In the 2014 Thomson and Haley paper, space physics data are given that appear to have _large numbers of peaks_ that may signify the modulating effects of rather minor variations in the solar magnetic field on the solar wind. Given that this hypothesis may have far-reaching consequences, we quantify how many significant peaks a multitaper spectrum estimate computed on white noise ought to have. 

In [None]:
using Multitaper, Random, Plots
pyplot()
N = 1024
Random.seed!(123)
whitenoise = randn(N)
NW = 4.0; K = 7
S = multispec(whitenoise, NW = NW, K = K, a_weight = false, guts=true);

plot(S,yscale = :identity, label="MT, NW = 4.0")
plot!(S.f[[1,end]], ones(2,1), label = "True Spectrum")
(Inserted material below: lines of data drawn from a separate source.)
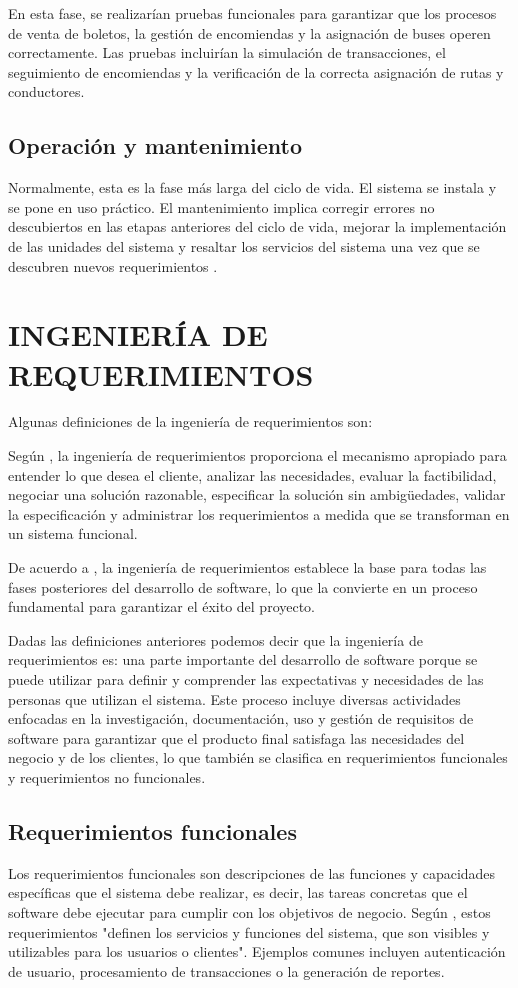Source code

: 		En esta fase, se realizarían pruebas funcionales para garantizar que los procesos de venta de boletos, la gestión de encomiendas y la asignación de buses operen correctamente. Las pruebas incluirían la simulación de transacciones, el seguimiento de encomiendas y la verificación de la correcta asignación de rutas y conductores.
	\subsection{Operación y mantenimiento}
		Normalmente, esta es la fase más larga del ciclo de vida. El sistema se instala y se pone en uso práctico. El mantenimiento implica corregir errores no descubiertos en las etapas anteriores del ciclo de vida, mejorar la implementación de las unidades del sistema y resaltar los servicios del sistema una vez que se descubren nuevos requerimientos \parencite{sommerville2011introduccion}.
	\section{INGENIERÍA DE REQUERIMIENTOS}
		
		Algunas definiciones de la ingeniería de requerimientos son:
		
		Según \textcite{pressman2010ingenieria}, la ingeniería de requerimientos proporciona el mecanismo apropiado para entender lo que desea el cliente, analizar las necesidades, evaluar la factibilidad, negociar una solución razonable, especificar la solución sin ambigüedades, validar la especificación y administrar los requerimientos a medida que se transforman en un sistema funcional.
		
		De acuerdo a \textcite{sommerville2011introduccion}, la ingeniería de requerimientos establece la base para todas las fases posteriores del desarrollo de software, lo que la convierte en un proceso fundamental para garantizar el éxito del proyecto.
		
		Dadas las definiciones anteriores podemos decir que la ingeniería de requerimientos es: una parte importante del desarrollo de software porque se puede utilizar para definir y comprender las expectativas y necesidades de las personas que utilizan el sistema. Este proceso incluye diversas actividades enfocadas en la investigación, documentación, uso y gestión de requisitos de software para garantizar que el producto final satisfaga las necesidades del negocio y de los clientes, lo que también se clasifica en requerimientos funcionales y requerimientos no funcionales.
	\subsection{Requerimientos funcionales}
		Los requerimientos funcionales son descripciones de las funciones y capacidades específicas que el sistema debe realizar, es decir, las tareas concretas que el software debe ejecutar para cumplir con los objetivos de negocio. Según \textcite{sommerville2011introduccion}, estos requerimientos "definen los servicios y funciones del sistema, que son visibles y utilizables para los usuarios o clientes". Ejemplos comunes incluyen autenticación de usuario, procesamiento de transacciones o la generación de reportes.
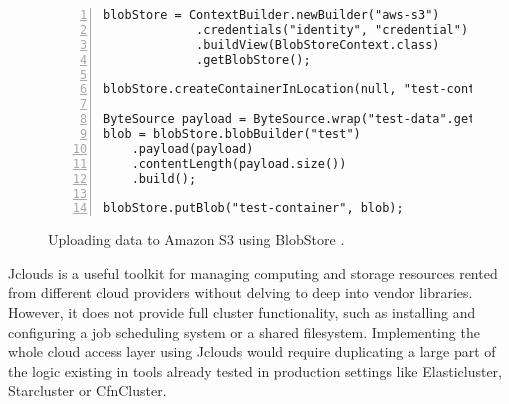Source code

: \begin{figure}[H]
	\centering
	\begin{minipage}{12.5cm}
		\begin{Verbatim}[fontsize=\small, numbers=left, frame=single]
blobStore = ContextBuilder.newBuilder("aws-s3")
             .credentials("identity", "credential")
             .buildView(BlobStoreContext.class)
             .getBlobStore();

blobStore.createContainerInLocation(null, "test-container");

ByteSource payload = ByteSource.wrap("test-data".getBytes(UTF_8));
blob = blobStore.blobBuilder("test")
    .payload(payload)
    .contentLength(payload.size())
    .build();

blobStore.putBlob("test-container", blob);
		\end{Verbatim}
	\end{minipage}
	\caption{Uploading data to Amazon S3 using BlobStore \cite{jclouds}.}
	\label{BlobStore}
\end{figure}

Jclouds is a useful toolkit for managing computing and storage resources rented from different cloud providers without delving to deep into vendor libraries. However, it does not provide full cluster functionality, such as installing and configuring a job scheduling system or a shared filesystem. Implementing the whole cloud access layer using Jclouds would require duplicating a large part of the logic existing in tools already tested in production settings like Elasticluster, Starcluster or CfnCluster.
A white noise process has a flat spectrum, and note that we have plotted the spectrum on a linear scale. The multitaper spectrum consists of $K$ spectrum estimates, each of which are $\chi^2_2$ distributed, which means their sum is $\chi^2_{2K}$ distributed and their average is $\Gamma(K, 1/K)$ distributed, so we can label the above spectrum with signficance levels. 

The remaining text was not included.